_Data shown_.
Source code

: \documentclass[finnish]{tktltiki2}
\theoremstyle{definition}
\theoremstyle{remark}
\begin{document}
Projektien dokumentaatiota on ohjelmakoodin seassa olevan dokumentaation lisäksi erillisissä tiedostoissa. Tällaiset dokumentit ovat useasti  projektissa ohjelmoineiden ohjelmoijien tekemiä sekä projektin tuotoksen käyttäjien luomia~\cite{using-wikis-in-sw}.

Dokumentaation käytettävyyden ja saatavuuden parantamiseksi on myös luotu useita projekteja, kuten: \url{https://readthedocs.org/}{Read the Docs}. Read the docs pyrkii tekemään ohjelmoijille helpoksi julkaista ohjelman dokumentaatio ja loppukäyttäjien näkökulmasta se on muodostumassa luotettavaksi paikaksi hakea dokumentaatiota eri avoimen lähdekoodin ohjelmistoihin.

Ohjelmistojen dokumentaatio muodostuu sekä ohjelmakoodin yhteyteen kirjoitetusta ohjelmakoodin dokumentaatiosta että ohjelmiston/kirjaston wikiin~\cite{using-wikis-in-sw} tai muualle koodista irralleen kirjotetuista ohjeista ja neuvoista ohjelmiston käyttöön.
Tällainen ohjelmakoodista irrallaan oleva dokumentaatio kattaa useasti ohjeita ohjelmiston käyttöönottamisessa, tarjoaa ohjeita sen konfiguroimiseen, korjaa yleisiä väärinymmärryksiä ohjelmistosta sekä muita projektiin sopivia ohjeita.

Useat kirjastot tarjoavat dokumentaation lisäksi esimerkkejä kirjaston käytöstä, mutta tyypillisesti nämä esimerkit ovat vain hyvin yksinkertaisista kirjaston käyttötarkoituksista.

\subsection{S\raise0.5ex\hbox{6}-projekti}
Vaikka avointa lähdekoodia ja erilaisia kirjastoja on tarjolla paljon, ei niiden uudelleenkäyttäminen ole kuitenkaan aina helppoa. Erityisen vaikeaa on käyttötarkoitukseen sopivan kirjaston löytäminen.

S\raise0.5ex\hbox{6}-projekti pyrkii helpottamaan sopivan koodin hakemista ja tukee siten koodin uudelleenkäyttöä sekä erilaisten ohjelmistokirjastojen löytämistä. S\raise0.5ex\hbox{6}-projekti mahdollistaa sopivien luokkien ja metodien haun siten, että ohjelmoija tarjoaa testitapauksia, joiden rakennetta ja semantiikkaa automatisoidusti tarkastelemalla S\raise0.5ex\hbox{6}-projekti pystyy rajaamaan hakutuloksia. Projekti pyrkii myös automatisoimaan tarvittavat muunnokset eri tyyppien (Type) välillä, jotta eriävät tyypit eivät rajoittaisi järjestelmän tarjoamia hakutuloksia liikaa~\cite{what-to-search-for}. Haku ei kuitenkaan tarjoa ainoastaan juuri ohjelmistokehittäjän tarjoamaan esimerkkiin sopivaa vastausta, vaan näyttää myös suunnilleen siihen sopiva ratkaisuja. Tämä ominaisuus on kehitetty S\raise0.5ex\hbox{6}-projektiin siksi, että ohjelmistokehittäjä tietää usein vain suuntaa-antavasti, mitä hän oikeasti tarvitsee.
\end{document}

--

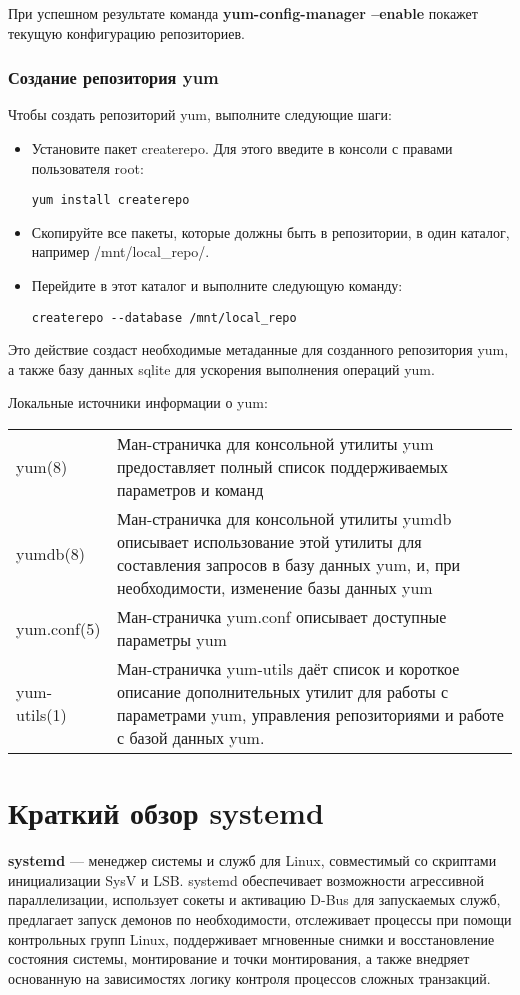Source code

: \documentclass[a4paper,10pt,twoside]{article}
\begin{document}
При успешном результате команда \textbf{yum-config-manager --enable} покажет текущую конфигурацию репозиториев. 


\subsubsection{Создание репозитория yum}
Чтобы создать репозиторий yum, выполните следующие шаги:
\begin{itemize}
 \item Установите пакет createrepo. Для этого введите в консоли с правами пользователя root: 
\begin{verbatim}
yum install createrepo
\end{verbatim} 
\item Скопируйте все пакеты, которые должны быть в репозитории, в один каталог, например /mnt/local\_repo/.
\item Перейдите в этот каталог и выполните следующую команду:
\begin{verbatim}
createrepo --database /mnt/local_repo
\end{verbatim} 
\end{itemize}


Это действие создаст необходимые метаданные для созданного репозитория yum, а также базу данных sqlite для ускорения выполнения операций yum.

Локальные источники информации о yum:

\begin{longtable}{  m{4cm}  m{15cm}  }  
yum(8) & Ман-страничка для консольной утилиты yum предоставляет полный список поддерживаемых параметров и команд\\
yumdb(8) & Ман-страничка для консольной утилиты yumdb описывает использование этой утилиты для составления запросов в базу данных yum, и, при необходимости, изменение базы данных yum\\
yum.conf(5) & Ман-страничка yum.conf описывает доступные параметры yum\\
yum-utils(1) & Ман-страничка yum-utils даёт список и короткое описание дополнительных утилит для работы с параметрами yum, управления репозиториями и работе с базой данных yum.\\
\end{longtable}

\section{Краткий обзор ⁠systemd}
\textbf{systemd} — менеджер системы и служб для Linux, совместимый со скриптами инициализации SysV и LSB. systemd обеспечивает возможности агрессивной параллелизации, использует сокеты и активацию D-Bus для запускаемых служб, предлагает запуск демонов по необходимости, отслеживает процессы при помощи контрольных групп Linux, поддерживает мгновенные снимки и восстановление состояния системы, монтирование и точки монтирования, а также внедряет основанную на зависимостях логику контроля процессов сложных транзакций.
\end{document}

_Task goal_.
Could you show every line of the material that includes the string "sekä"?

_Problem solution_.
Projektien dokumentaatiota on ohjelmakoodin seassa olevan dokumentaation lisäksi erillisissä tiedostoissa. Tällaiset dokumentit ovat useasti  projektissa ohjelmoineiden ohjelmoijien tekemiä sekä projektin tuotoksen käyttäjien luomia~\cite{using-wikis-in-sw}.
Ohjelmistojen dokumentaatio muodostuu sekä ohjelmakoodin yhteyteen kirjoitetusta ohjelmakoodin dokumentaatiosta että ohjelmiston/kirjaston wikiin~\cite{using-wikis-in-sw} tai muualle koodista irralleen kirjotetuista ohjeista ja neuvoista ohjelmiston käyttöön.
Tällainen ohjelmakoodista irrallaan oleva dokumentaatio kattaa useasti ohjeita ohjelmiston käyttöönottamisessa, tarjoaa ohjeita sen konfiguroimiseen, korjaa yleisiä väärinymmärryksiä ohjelmistosta sekä muita projektiin sopivia ohjeita.
S\raise0.5ex\hbox{6}-projekti pyrkii helpottamaan sopivan koodin hakemista ja tukee siten koodin uudelleenkäyttöä sekä erilaisten ohjelmistokirjastojen löytämistä. S\raise0.5ex\hbox{6}-projekti mahdollistaa sopivien luokkien ja metodien haun siten, että ohjelmoija tarjoaa testitapauksia, joiden rakennetta ja semantiikkaa automatisoidusti tarkastelemalla S\raise0.5ex\hbox{6}-projekti pystyy rajaamaan hakutuloksia. Projekti pyrkii myös automatisoimaan tarvittavat muunnokset eri tyyppien (Type) välillä, jotta eriävät tyypit eivät rajoittaisi järjestelmän tarjoamia hakutuloksia liikaa~\cite{what-to-search-for}. Haku ei kuitenkaan tarjoa ainoastaan juuri ohjelmistokehittäjän tarjoamaan esimerkkiin sopivaa vastausta, vaan näyttää myös suunnilleen siihen sopiva ratkaisuja. Tämä ominaisuus on kehitetty S\raise0.5ex\hbox{6}-projektiin siksi, että ohjelmistokehittäjä tietää usein vain suuntaa-antavasti, mitä hän oikeasti tarvitsee.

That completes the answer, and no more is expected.